#7649 - dreamc - Sun Jun 22, 2003 11:50 am
So, i started coding a modplayer for gba, it works nice but in the current state it won't be practically useful for (basically) anything else than stand-alone playing of mod-files. The problem is that the inner-loop that mixes it all takes way too many cycles (about 600 cycles when 4 channels are active, which is humongous). I'm currently using an interrupt called every 1024 cycles to do the mixing, but i am thinking about rendering to a buffer and doing DMA transfer to the sound FIFO (since frequency and volume information is only updated every frame anyhow). But the problem with that is that the player should be able to play at different BPMs, so the demanded size of the buffer isn't constant (ie frame time varies). Another issue is that i still have to support looping.

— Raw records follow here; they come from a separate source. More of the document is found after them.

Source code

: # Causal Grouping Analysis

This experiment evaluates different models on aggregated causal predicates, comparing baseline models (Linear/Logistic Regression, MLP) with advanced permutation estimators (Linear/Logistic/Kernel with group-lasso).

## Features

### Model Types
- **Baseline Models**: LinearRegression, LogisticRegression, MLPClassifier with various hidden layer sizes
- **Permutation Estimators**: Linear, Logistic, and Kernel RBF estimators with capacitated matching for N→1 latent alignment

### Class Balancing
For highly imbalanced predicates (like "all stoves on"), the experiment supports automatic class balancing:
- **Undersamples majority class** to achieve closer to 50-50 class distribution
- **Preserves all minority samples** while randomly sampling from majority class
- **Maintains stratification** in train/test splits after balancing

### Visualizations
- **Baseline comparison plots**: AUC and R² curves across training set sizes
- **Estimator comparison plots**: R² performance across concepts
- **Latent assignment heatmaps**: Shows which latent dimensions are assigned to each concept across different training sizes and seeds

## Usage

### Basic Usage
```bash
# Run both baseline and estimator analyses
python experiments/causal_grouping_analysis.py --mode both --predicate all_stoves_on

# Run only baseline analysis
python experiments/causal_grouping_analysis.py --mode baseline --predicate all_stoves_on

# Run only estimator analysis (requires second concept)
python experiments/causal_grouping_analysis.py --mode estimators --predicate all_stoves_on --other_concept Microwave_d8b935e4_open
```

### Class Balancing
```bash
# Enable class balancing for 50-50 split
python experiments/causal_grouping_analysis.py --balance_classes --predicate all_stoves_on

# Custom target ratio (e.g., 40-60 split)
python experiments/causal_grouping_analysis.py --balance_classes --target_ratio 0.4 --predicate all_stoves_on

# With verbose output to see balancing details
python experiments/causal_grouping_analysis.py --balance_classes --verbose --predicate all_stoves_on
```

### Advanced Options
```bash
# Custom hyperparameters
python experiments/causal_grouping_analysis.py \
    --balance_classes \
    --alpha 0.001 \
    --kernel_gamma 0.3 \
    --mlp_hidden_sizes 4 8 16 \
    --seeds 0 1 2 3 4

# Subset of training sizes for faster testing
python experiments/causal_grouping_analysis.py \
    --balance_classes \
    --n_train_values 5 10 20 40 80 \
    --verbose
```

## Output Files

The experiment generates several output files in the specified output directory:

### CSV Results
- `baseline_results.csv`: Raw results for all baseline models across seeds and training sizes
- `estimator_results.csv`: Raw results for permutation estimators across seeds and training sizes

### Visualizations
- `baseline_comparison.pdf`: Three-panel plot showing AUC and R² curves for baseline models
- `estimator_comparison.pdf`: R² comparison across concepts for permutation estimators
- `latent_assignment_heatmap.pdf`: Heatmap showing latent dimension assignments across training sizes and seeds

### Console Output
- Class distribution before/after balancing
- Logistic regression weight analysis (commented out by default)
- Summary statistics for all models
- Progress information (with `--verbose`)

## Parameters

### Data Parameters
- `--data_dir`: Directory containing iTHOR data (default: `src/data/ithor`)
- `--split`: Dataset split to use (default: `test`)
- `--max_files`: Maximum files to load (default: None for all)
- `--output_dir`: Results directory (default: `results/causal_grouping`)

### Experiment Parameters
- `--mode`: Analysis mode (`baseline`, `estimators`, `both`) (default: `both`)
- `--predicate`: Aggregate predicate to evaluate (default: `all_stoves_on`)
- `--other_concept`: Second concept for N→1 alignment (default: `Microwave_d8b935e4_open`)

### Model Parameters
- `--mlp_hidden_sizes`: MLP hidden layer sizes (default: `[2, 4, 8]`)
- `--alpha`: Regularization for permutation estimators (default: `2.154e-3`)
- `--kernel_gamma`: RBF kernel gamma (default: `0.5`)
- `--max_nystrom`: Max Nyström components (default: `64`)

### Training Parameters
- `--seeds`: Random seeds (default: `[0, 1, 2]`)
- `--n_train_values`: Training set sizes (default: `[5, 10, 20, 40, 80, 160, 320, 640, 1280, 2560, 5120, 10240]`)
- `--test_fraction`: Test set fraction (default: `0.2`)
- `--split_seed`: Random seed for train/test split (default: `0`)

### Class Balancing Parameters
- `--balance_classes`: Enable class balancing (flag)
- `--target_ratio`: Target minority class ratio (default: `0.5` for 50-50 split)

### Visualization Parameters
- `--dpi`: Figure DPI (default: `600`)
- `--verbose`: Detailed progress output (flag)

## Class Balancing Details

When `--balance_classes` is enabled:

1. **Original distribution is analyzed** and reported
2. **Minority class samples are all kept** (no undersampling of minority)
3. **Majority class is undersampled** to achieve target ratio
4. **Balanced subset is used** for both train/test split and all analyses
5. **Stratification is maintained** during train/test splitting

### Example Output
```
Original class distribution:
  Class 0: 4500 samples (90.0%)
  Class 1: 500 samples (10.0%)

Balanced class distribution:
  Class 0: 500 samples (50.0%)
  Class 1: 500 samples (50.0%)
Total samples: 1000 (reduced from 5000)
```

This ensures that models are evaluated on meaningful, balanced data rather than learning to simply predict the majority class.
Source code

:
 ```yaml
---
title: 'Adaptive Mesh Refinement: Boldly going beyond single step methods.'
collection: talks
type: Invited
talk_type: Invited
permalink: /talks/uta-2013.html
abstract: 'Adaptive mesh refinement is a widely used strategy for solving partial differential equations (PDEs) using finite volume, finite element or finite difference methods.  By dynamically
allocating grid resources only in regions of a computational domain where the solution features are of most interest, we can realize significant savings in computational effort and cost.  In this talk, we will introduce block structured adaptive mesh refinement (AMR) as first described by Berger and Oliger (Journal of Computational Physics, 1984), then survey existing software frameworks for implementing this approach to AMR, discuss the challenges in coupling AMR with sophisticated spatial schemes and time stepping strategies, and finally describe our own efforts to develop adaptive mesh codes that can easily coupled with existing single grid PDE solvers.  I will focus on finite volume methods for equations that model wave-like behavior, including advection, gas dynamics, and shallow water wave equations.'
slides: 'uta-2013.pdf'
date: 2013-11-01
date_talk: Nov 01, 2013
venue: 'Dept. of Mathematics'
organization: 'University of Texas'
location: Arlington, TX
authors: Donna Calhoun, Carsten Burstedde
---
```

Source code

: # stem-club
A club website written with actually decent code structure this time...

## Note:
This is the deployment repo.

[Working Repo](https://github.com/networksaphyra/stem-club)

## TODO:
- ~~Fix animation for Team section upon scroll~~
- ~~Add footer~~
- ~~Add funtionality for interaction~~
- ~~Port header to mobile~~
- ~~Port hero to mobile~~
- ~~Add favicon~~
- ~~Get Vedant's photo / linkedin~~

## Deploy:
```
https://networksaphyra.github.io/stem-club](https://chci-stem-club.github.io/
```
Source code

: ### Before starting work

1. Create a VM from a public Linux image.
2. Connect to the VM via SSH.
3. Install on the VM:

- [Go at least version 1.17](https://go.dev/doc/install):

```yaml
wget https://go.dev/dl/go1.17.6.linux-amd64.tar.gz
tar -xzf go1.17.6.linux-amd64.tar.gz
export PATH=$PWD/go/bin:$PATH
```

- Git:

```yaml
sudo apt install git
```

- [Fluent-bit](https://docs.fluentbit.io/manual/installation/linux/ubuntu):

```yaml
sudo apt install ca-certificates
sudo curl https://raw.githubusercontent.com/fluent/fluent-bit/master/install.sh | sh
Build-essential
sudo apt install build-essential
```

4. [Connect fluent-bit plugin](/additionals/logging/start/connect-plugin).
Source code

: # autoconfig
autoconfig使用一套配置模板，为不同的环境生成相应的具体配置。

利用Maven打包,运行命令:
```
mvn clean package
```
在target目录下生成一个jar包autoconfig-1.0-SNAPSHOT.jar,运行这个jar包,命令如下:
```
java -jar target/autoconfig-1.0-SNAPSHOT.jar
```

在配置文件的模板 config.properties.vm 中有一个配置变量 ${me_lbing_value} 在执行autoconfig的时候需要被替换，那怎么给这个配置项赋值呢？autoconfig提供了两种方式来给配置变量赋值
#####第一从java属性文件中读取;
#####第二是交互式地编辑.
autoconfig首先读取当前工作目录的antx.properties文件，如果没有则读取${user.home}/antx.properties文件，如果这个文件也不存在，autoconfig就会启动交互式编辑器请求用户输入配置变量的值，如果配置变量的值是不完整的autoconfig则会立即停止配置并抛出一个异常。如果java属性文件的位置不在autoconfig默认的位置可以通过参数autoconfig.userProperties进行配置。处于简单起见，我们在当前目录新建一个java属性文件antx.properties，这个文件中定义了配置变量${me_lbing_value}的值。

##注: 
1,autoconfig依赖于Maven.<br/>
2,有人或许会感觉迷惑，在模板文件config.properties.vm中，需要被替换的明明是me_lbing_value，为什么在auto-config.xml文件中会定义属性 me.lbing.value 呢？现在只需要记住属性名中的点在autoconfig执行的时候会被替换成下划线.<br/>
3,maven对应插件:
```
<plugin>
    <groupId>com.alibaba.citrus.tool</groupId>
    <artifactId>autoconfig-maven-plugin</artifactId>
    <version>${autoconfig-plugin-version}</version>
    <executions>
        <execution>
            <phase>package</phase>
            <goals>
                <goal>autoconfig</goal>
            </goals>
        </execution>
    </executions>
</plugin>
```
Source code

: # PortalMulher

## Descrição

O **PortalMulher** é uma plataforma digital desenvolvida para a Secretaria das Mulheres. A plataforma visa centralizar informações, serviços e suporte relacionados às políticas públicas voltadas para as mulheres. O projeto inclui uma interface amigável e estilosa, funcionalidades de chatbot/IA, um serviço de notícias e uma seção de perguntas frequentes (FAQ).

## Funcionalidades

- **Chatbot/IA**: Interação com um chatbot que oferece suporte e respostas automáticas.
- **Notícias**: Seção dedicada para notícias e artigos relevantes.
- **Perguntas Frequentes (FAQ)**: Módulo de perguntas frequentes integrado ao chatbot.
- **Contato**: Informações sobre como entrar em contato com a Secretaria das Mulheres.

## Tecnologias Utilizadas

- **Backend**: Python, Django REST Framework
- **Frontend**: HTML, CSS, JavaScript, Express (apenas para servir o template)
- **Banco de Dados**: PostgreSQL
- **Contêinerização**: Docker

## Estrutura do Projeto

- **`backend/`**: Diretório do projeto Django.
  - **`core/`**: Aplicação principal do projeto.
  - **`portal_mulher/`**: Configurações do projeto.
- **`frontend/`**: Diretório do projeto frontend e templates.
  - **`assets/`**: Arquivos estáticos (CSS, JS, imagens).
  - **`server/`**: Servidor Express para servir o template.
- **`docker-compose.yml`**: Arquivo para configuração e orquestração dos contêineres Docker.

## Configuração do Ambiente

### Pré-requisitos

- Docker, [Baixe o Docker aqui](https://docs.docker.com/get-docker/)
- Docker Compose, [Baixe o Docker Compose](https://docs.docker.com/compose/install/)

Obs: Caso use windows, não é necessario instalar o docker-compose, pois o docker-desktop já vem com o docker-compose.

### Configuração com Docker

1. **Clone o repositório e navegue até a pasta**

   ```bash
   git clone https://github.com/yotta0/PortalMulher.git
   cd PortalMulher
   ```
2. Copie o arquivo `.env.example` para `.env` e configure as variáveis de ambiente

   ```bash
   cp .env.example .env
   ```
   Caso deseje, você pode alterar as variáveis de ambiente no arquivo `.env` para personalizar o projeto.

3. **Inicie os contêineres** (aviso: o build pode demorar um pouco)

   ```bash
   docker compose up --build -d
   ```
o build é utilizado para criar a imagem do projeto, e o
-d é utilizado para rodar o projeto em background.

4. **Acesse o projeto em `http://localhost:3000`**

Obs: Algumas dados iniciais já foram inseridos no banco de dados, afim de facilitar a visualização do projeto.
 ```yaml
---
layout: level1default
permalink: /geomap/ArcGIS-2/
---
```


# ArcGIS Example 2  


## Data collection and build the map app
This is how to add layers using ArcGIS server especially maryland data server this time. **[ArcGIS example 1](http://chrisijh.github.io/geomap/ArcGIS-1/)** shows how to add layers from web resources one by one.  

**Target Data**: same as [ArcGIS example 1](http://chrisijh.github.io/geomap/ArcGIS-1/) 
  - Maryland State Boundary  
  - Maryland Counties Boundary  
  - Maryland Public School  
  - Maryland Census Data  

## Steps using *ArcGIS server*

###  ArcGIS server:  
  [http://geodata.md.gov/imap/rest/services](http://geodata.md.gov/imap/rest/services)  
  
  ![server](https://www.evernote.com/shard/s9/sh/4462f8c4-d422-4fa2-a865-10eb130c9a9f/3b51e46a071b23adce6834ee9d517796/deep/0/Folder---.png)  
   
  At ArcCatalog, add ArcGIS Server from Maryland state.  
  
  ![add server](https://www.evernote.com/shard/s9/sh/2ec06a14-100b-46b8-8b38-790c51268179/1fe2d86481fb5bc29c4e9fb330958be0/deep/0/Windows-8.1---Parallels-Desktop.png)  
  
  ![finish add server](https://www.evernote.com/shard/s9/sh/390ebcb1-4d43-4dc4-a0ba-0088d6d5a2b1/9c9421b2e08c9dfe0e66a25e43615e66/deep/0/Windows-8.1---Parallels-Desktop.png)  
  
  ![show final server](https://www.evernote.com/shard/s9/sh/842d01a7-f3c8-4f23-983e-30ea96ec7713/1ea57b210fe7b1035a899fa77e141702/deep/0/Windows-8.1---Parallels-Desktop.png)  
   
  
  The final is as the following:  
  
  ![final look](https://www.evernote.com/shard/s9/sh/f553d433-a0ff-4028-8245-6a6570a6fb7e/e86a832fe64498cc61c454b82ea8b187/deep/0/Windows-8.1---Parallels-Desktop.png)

Any ideas/hints/tips on how to optimize the performance of the mixer? Currently it's all written in C, but i'm trying my best to learn the ARM assembler well enough to be able to rewrite it.
#7663 - tepples - Sun Jun 22, 2003 6:58 pm
dreamc wrote: |
i am thinking about rendering to a buffer and doing DMA transfer to the sound FIFO (since frequency and volume information is only updated every frame anyhow). |
That's the best idea.
Quote: |
But the problem with that is that the player should be able to play at different BPMs, so the demanded size of the buffer isn't constant (ie frame time varies). |
If you transcribe all your songs with a BPM of 150 and then change the actual song's tempo with the "speed" (ticks per row) control, you can clock your playback code off the 60Hz timer.
Quote: |
Any ideas/hints/tips on how to optimize the performance of the mixer? |
When writing the first optimized mixer, don't mix a sample at a time; instead, mix a channel at a time. Mix to a 16-bit-per-sample buffer. Unroll your loop a bit. Compile it as ARM code and put it in IWRAM. If you're doing true panned stereo (not just L/R stereo), pass volumes and pan settings to the mixer as (left ch vol | (right ch vol << 16)); this way, you only have to do one multiplication per channel because you're doing makeshift vector processing.
_________________
-- Where is he?
-- Who?
-- You know, the human.
-- I think he moved to Tilwick.
#7668 - dreamc - Sun Jun 22, 2003 7:44 pm
tepples wrote: |
If you transcribe all your songs with a BPM of 150 and then change the actual song's tempo with the "speed" (ticks per row) control, you can clock your playback code off the 60Hz timer. |
As a part-time musician i almost find that idea offensive ;) The whole idea of the player was to be able to play back songs as correctly as possible, something i miss in the modplayers i've seen so far on GBA (and to learn how to play back music in the first place).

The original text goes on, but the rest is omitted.